====== Material provided

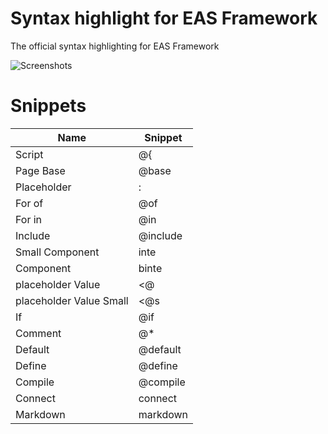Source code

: # Syntax highlight for EAS Framework
The official syntax highlighting for EAS Framework

![Screenshots](https://gitlab.com/eas-framework/eas-framework-extension/-/raw/master/images/screenshot.png)

# Snippets

| Name                    | Snippet  |
|-------------------------|----------|
| Script                  | @{       |
| Page Base               | @‎base    |
| Placeholder             | :        |
| For of                  | @‎of      |
| For in                  | @‎in      |
| Include                 | @‎include |
| Small Component         | inte     |
| Component               | binte    |
| placeholder Value       | <@       |
| placeholder Value Small | <@‎s      |
| If                      | @‎if      |
| Comment                 | @*       |
| Default                 | @‎default |
| Define                  | @‎define  |
| Compile                 | @‎compile |
| Connect                 | connect  |
| Markdown                | markdown |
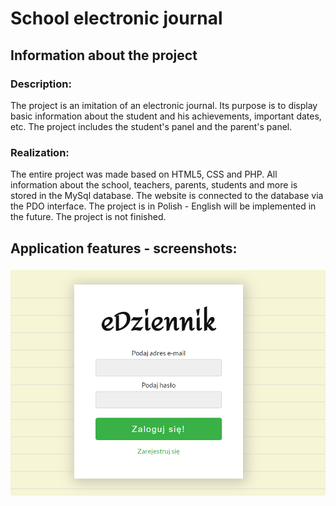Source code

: # School electronic journal
 
## Information about the project
### Description:
The project is an imitation of an electronic journal. Its purpose is to display basic information about the student and his achievements, important dates, etc. The project includes the student's panel and the parent's panel.

### Realization:
The entire project was made based on HTML5, CSS and PHP. All information about the school, teachers, parents, students and more is stored in the MySql database. The website is connected to the database via the PDO interface.
The project is in Polish - English will be implemented in the future.
The project is not finished.


## Application features - screenshots:
### 
![diary_view](/screenshots/login_panel.png)

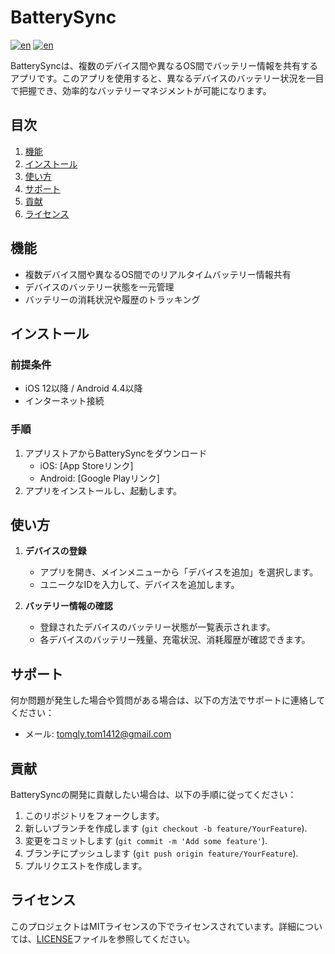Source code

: # BatterySync
[![en](https://img.shields.io/badge/lang-ja-blue.svg)](https://github.com/tomgly/BatterySync/blob/main/README.md)
[![en](https://img.shields.io/badge/lang-en-red.svg)](https://github.com/tomgly/BatterySync/blob/main/README.en.md)

BatterySyncは、複数のデバイス間や異なるOS間でバッテリー情報を共有するアプリです。このアプリを使用すると、異なるデバイスのバッテリー状況を一目で把握でき、効率的なバッテリーマネジメントが可能になります。

## 目次
1. [機能](#機能)
2. [インストール](#インストール)
3. [使い方](#使い方)
4. [サポート](#サポート)
5. [貢献](#貢献)
6. [ライセンス](#ライセンス)

## 機能
- 複数デバイス間や異なるOS間でのリアルタイムバッテリー情報共有
- デバイスのバッテリー状態を一元管理
- バッテリーの消耗状況や履歴のトラッキング

## インストール
### 前提条件
- iOS 12以降 / Android 4.4以降
- インターネット接続

### 手順
1. アプリストアからBatterySyncをダウンロード
   - iOS: [App Storeリンク]
   - Android: [Google Playリンク]
2. アプリをインストールし、起動します。

## 使い方
1. **デバイスの登録**
   - アプリを開き、メインメニューから「デバイスを追加」を選択します。
   - ユニークなIDを入力して、デバイスを追加します。

2. **バッテリー情報の確認**
   - 登録されたデバイスのバッテリー状態が一覧表示されます。
   - 各デバイスのバッテリー残量、充電状況、消耗履歴が確認できます。

## サポート
何か問題が発生した場合や質問がある場合は、以下の方法でサポートに連絡してください：
- メール: tomgly.tom1412@gmail.com

## 貢献
BatterySyncの開発に貢献したい場合は、以下の手順に従ってください：
1. このリポジトリをフォークします。
2. 新しいブランチを作成します (`git checkout -b feature/YourFeature`).
3. 変更をコミットします (`git commit -m 'Add some feature'`).
4. ブランチにプッシュします (`git push origin feature/YourFeature`).
5. プルリクエストを作成します。

## ライセンス
このプロジェクトはMITライセンスの下でライセンスされています。詳細については、[LICENSE](LICENSE)ファイルを参照してください。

============

Task brief: Wherever "README" occurs in the records above, copy the line it sits in.

Answer box:
[![en](https://img.shields.io/badge/lang-ja-blue.svg)](https://github.com/tomgly/BatterySync/blob/main/README.md)
[![en](https://img.shields.io/badge/lang-en-red.svg)](https://github.com/tomgly/BatterySync/blob/main/README.en.md)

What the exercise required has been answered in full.